GreenCloudVPS Node Down & all Data lost

I have a VPS from GreenCloudVPS's Node DC2-SG2 in Singapore. Recently, I received an email telling that they found a bad memory & there will be a scheduled maintenance for briefly 1 hour. Then, it went offline & after some moments, they announced that they found issue with Raid Array & trying to re-build it which will take around 8-10 hours. After that I forgot about it as the VPS was being used by My Dev Team.
Suddenly, I received an email with New KVM VPS information & also found that they extended the service period.
I have backups of the data. But, many might not have. My concern is, if Raid can't save you, then what is the importance of making Raid ? Is there any statictics that in how many incidences someone got the advantage of Raid ? Also, what's the way which the VPS Providers can adopt to recover data loss in any situation ?
Comments
This can happen, keep backups.
Enjoy your 6 months free service.
Raid is not backup.
It is not a backup. I agree. But then what's the advantage of doing RAID?
I think this is very good behaviour of Greencloud. They seem to have informed you correctly, and, without asking for it, they've generously extended your service period.
As others say as well: RAID is not backup. I don't know what RAID configuration they used, but even if it wasn't RAID0, you can always have a failure in a way that your storage is lost. RAID with some kind of redundancy can prevent a lot of scenarios, but not every one.
https://www.yoloraid.com/
@NDTN might share some insights so that we can know more about the incident & get something new to learn.

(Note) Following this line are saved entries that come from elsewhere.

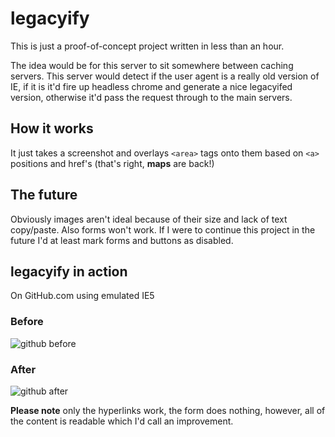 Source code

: # legacyify

This is just a proof-of-concept project written in less than an hour.

The idea would be for this server to sit somewhere between caching servers. This server would detect if the user agent is a really old version of IE, if it is it'd fire up headless chrome and generate a nice legacyifed version, otherwise it'd pass the request through to the main servers.

## How it works

It just takes a screenshot and overlays `<area>` tags onto them based on `<a>` positions and href's (that's right, **maps** are back!)

## The future

Obviously images aren't ideal because of their size and lack of text copy/paste. Also forms won't work. If I were to continue this project in the future I'd at least mark forms and buttons as disabled.

## legacyify in action

On GitHub.com using emulated IE5

### Before

![github before](http://tinyimg.io/i/KEEQXv6.png)

### After

![github after](http://tinyimg.io/i/IJpvNO6.png)

**Please note** only the hyperlinks work, the form does nothing, however, all of the content is readable which I'd call an improvement.
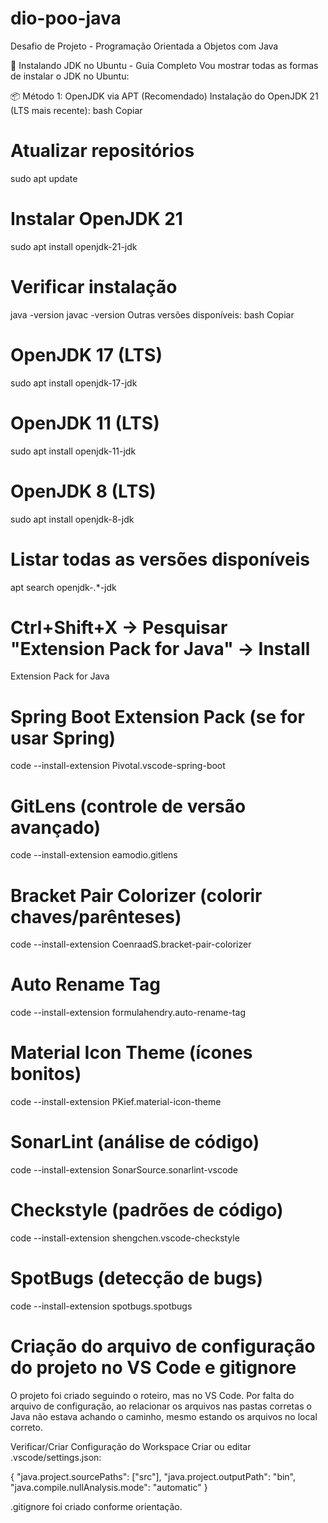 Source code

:# dio-poo-java
Desafio de Projeto - Programação Orientada a Objetos com Java

🐧 Instalando JDK no Ubuntu - Guia Completo
Vou mostrar todas as formas de instalar o JDK no Ubuntu:

📦 Método 1: OpenJDK via APT (Recomendado)
Instalação do OpenJDK 21 (LTS mais recente):
bash
Copiar

# Atualizar repositórios
sudo apt update

# Instalar OpenJDK 21
sudo apt install openjdk-21-jdk

# Verificar instalação
java -version
javac -version
Outras versões disponíveis:
bash
Copiar

# OpenJDK 17 (LTS)
sudo apt install openjdk-17-jdk

# OpenJDK 11 (LTS)
sudo apt install openjdk-11-jdk

# OpenJDK 8 (LTS)
sudo apt install openjdk-8-jdk

# Listar todas as versões disponíveis
apt search openjdk-.*-jdk

# Ctrl+Shift+X → Pesquisar "Extension Pack for Java" → Install
Extension Pack for Java

# Spring Boot Extension Pack (se for usar Spring)
code --install-extension Pivotal.vscode-spring-boot

# GitLens (controle de versão avançado)
code --install-extension eamodio.gitlens

# Bracket Pair Colorizer (colorir chaves/parênteses)
code --install-extension CoenraadS.bracket-pair-colorizer

# Auto Rename Tag
code --install-extension formulahendry.auto-rename-tag

# Material Icon Theme (ícones bonitos)
code --install-extension PKief.material-icon-theme

# SonarLint (análise de código)
code --install-extension SonarSource.sonarlint-vscode

# Checkstyle (padrões de código)
code --install-extension shengchen.vscode-checkstyle

# SpotBugs (detecção de bugs)
code --install-extension spotbugs.spotbugs

# Criação do arquivo de configuração do projeto no VS Code e gitignore
O projeto foi criado seguindo o roteiro, mas no VS Code. Por falta do arquivo de configuração, ao relacionar os arquivos nas pastas corretas o Java não estava achando o caminho, mesmo estando os arquivos no local correto.

Verificar/Criar Configuração do Workspace
Criar ou editar .vscode/settings.json:

{
    "java.project.sourcePaths": ["src"],
    "java.project.outputPath": "bin",
    "java.compile.nullAnalysis.mode": "automatic"
}

.gitignore foi criado conforme orientação. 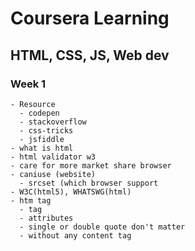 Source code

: # Coursera Learning
## HTML, CSS, JS, Web dev
### Week 1
    - Resource
      - codepen
      - stackoverflow
      - css-tricks
      - jsfiddle
    - what is html
    - html validator w3
    - care for more market share browser
    - caniuse (website)
      - srcset (which browser support
    - W3C(html5), WHATSWG(html)
    - htm tag
      - tag
      - attributes
      - single or double quote don't matter
      - without any content tag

Some protection against disk failure, increase in IO and storage space, nothing more
Its for some resilancy and some performance depending on arrangement. If the machine was provisioned with just a bunch of disks with no RAID or just a simple RAID0 - you would've likely experienced more issues and all would be catastrophic.
But as with everything in life, somethings just don't work out as planned and catastrophically fails. Free 6mo's of free service is good compensation.
This is true, even raid 10 has a week spot, if you loose the same 2 drives belonging to the same mirror, you loose all the pool, even if it is al 10,16,20 drive pool.
GreenCloudVPS handled this like a champ, giving you 6 months of free VPS.
If this is something that bothers you, next time get something that has a backup plan included.
6 month extension is very generous. Shit happens.
At the risk of being obvious, everyone who ever uses RAID should at least read this:
https://en.wikipedia.org/wiki/Standard_RAID_levels
Then, figure out why you might want to use a particular RAID level, and then you'll have your list of advantages for your own use cases. YMMV in all cases.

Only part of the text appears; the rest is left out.